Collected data
○ ○ ○ ○ ○
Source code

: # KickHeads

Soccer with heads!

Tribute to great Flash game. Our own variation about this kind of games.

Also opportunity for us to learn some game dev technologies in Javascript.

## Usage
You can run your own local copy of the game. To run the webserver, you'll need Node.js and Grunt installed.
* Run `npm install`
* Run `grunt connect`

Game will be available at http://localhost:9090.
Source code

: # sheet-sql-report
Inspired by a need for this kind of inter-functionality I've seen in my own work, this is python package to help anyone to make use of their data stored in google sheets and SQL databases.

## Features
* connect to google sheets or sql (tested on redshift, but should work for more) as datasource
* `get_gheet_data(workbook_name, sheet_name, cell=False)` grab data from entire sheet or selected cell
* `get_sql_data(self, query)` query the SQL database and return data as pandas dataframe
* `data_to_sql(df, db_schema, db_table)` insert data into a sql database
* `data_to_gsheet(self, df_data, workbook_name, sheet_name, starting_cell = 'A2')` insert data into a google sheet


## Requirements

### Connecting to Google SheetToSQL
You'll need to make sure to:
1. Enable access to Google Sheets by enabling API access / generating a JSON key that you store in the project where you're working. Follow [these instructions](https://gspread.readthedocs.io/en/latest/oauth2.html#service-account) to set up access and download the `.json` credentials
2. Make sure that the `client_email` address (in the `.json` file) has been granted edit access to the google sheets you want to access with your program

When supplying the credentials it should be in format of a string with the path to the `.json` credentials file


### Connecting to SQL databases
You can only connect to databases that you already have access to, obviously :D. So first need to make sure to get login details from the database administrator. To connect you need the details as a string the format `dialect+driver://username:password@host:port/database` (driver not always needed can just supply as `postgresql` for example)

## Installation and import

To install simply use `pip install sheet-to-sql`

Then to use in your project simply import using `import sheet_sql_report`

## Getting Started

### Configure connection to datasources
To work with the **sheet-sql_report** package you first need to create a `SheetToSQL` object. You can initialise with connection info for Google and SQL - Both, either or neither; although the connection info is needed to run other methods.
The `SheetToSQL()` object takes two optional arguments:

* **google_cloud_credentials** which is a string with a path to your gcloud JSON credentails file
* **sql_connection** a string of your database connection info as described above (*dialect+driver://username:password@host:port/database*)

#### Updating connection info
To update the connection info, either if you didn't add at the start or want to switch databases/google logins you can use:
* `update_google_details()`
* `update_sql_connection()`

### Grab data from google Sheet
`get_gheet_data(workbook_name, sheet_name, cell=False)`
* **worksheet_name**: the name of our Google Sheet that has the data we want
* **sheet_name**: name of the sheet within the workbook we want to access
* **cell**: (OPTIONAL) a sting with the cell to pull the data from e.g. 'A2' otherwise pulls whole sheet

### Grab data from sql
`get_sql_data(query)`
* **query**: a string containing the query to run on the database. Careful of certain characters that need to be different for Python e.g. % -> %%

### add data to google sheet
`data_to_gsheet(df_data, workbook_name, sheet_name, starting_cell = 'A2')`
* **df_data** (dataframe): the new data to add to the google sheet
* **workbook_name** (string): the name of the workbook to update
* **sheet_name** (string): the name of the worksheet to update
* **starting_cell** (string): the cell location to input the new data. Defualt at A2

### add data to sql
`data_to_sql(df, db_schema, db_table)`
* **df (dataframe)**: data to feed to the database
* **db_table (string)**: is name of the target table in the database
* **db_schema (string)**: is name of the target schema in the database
○ ○ ○ ○ ○
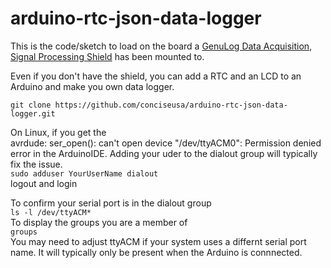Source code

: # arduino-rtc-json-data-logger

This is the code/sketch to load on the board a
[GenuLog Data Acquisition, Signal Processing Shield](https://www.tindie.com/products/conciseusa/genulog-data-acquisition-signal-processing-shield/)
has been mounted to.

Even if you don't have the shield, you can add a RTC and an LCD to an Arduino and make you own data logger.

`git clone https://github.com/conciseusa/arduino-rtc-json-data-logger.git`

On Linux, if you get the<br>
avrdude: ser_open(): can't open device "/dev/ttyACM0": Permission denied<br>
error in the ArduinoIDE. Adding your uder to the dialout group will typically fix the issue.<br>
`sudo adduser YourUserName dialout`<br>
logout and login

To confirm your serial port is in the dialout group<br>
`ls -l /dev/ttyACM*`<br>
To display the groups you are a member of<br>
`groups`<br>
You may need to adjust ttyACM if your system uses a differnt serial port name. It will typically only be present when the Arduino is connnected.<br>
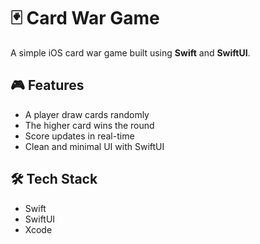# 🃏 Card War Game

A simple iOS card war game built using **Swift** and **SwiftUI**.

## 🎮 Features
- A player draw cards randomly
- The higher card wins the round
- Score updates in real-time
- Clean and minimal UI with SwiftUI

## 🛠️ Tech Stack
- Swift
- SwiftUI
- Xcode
○ ○ ○ ○ ○
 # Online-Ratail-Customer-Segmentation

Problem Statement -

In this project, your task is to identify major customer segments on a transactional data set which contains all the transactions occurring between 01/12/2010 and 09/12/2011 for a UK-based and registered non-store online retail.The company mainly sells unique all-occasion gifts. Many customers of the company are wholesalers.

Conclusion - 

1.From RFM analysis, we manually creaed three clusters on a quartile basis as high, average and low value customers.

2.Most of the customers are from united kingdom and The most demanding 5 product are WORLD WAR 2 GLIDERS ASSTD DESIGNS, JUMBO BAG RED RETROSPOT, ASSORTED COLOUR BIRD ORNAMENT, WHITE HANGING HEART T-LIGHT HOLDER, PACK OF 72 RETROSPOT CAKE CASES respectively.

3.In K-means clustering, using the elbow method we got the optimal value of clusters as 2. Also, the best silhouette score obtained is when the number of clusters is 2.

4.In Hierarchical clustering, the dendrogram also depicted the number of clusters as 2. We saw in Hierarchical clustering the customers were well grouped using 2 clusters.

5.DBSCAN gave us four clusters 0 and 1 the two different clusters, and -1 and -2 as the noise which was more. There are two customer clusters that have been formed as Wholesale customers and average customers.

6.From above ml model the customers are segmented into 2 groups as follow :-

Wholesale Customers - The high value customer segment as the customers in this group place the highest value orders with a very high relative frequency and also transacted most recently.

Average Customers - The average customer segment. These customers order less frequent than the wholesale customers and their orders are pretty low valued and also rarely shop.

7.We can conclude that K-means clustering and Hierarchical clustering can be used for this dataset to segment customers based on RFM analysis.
○ ○ ○ ○ ○
* WHAT THE EXERCISE ASKS *
The output should be exactly the lines above from the line containing "3.In K-means clustering, using" to the line containing "Wholesale Customers - The", inclusive, with no other lines.

* THE COMPLETED TASK *
3.In K-means clustering, using the elbow method we got the optimal value of clusters as 2. Also, the best silhouette score obtained is when the number of clusters is 2.

4.In Hierarchical clustering, the dendrogram also depicted the number of clusters as 2. We saw in Hierarchical clustering the customers were well grouped using 2 clusters.

5.DBSCAN gave us four clusters 0 and 1 the two different clusters, and -1 and -2 as the noise which was more. There are two customer clusters that have been formed as Wholesale customers and average customers.

6.From above ml model the customers are segmented into 2 groups as follow :-

Wholesale Customers - The high value customer segment as the customers in this group place the highest value orders with a very high relative frequency and also transacted most recently.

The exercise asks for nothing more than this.